WHAT YOU SHOULD DO. Every line from the one containing "开始仿真 系统把参数传给fmpy。log日志 取消仿真 问问建模工程师为什么跑不动了" to the one containing "你同事怎么做的，思路 难点 优缺点说出来。组件库" in the records below, both included, must be set down exactly, and no other line.

SUPPLIED MATERIAL.
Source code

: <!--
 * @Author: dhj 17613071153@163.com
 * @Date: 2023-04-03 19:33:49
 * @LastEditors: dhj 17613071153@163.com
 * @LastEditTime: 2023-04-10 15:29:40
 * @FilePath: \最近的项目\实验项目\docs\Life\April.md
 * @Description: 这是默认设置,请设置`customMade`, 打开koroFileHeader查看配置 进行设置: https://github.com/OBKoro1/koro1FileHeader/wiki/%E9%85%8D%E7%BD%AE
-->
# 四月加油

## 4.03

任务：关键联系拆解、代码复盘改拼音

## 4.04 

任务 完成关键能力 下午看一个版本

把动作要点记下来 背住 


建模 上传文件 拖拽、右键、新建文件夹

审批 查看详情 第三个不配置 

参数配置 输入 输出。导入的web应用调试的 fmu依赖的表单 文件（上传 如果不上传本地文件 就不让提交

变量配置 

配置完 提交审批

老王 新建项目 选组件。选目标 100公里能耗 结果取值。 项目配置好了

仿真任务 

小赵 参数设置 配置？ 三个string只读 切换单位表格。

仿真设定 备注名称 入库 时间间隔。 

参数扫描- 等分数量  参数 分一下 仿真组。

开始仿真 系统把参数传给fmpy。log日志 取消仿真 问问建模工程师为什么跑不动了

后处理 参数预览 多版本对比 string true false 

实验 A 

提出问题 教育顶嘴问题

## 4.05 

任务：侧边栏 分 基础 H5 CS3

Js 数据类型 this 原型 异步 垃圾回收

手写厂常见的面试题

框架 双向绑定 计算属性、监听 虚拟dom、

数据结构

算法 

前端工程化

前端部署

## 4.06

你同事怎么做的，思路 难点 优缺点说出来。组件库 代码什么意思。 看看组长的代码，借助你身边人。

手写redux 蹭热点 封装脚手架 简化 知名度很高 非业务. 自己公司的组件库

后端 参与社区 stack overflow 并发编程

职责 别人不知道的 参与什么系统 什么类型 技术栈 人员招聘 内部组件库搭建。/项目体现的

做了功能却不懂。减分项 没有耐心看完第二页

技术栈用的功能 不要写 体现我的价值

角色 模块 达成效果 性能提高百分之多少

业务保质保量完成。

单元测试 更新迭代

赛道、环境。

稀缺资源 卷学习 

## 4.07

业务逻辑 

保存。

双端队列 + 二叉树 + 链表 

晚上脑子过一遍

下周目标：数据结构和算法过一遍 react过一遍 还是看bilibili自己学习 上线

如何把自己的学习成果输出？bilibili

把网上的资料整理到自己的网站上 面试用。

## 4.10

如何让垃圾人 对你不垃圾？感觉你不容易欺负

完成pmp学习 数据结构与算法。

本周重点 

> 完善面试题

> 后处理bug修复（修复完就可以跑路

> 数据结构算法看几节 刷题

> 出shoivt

...

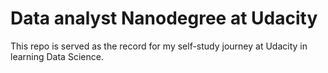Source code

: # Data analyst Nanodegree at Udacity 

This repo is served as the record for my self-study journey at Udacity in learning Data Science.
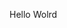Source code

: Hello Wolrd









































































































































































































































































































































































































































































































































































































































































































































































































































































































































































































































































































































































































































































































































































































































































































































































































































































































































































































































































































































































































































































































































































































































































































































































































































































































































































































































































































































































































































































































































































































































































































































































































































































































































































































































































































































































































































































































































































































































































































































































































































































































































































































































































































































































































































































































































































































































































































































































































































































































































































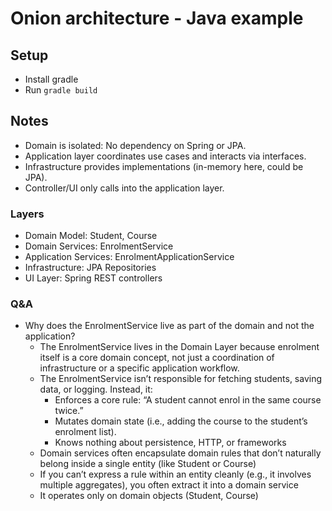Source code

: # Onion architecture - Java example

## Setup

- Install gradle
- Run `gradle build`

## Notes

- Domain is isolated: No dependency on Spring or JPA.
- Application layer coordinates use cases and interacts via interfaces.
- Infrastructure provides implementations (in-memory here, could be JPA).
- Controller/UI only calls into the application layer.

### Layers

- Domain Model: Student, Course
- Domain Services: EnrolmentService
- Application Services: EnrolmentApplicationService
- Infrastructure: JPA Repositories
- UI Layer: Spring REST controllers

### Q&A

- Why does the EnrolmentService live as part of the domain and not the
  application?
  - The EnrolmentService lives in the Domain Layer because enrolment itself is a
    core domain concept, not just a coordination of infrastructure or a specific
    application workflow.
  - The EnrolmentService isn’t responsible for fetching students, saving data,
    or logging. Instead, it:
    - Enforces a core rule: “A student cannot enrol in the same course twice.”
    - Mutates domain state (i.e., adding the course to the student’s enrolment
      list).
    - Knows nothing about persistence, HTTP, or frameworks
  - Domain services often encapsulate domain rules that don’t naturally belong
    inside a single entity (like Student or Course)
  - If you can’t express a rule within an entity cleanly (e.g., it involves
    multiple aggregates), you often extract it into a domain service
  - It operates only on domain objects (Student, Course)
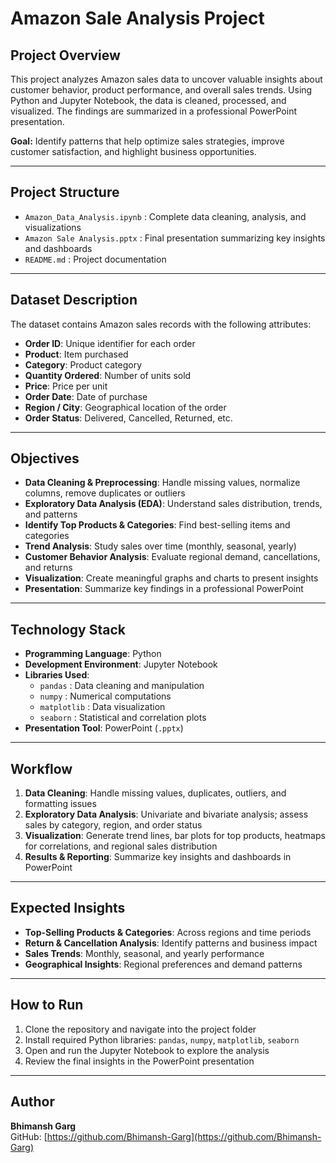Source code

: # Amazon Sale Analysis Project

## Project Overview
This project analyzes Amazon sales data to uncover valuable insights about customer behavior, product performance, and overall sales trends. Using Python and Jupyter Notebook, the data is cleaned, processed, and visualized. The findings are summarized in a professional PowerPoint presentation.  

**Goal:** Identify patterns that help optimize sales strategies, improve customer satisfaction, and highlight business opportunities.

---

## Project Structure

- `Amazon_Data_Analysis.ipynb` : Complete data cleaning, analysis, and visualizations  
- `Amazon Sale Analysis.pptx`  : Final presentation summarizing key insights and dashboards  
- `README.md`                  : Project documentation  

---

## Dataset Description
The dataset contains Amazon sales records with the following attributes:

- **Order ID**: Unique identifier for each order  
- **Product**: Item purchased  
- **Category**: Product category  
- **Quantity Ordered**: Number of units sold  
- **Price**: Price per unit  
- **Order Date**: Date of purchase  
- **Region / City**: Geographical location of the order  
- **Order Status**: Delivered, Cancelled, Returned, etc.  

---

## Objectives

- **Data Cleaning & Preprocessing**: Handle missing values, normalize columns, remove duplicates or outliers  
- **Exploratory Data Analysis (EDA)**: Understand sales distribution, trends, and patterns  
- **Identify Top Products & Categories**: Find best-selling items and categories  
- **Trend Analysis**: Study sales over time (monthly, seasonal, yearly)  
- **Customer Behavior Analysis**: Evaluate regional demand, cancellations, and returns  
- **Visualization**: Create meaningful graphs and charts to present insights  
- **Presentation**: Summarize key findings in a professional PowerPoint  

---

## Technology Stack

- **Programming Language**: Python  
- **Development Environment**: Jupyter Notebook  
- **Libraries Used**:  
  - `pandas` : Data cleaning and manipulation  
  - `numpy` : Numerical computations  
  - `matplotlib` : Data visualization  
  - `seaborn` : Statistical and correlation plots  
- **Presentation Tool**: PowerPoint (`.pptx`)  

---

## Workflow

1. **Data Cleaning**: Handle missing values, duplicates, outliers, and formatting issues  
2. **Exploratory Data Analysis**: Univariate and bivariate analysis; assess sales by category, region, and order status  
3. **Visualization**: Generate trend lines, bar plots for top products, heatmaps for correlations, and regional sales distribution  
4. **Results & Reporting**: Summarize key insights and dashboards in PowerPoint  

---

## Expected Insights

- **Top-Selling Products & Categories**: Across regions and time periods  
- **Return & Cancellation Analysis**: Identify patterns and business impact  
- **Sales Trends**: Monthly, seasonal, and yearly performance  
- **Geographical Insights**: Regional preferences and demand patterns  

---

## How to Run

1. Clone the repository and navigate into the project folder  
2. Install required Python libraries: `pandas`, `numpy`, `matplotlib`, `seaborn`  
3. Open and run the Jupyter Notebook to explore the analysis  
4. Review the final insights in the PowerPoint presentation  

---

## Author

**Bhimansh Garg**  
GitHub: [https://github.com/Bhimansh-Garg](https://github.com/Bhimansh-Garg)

RESULT OF THE TASK.
开始仿真 系统把参数传给fmpy。log日志 取消仿真 问问建模工程师为什么跑不动了

后处理 参数预览 多版本对比 string true false 

实验 A 

提出问题 教育顶嘴问题

## 4.05 

任务：侧边栏 分 基础 H5 CS3

Js 数据类型 this 原型 异步 垃圾回收

手写厂常见的面试题

框架 双向绑定 计算属性、监听 虚拟dom、

数据结构

算法 

前端工程化

前端部署

## 4.06

你同事怎么做的，思路 难点 优缺点说出来。组件库 代码什么意思。 看看组长的代码，借助你身边人。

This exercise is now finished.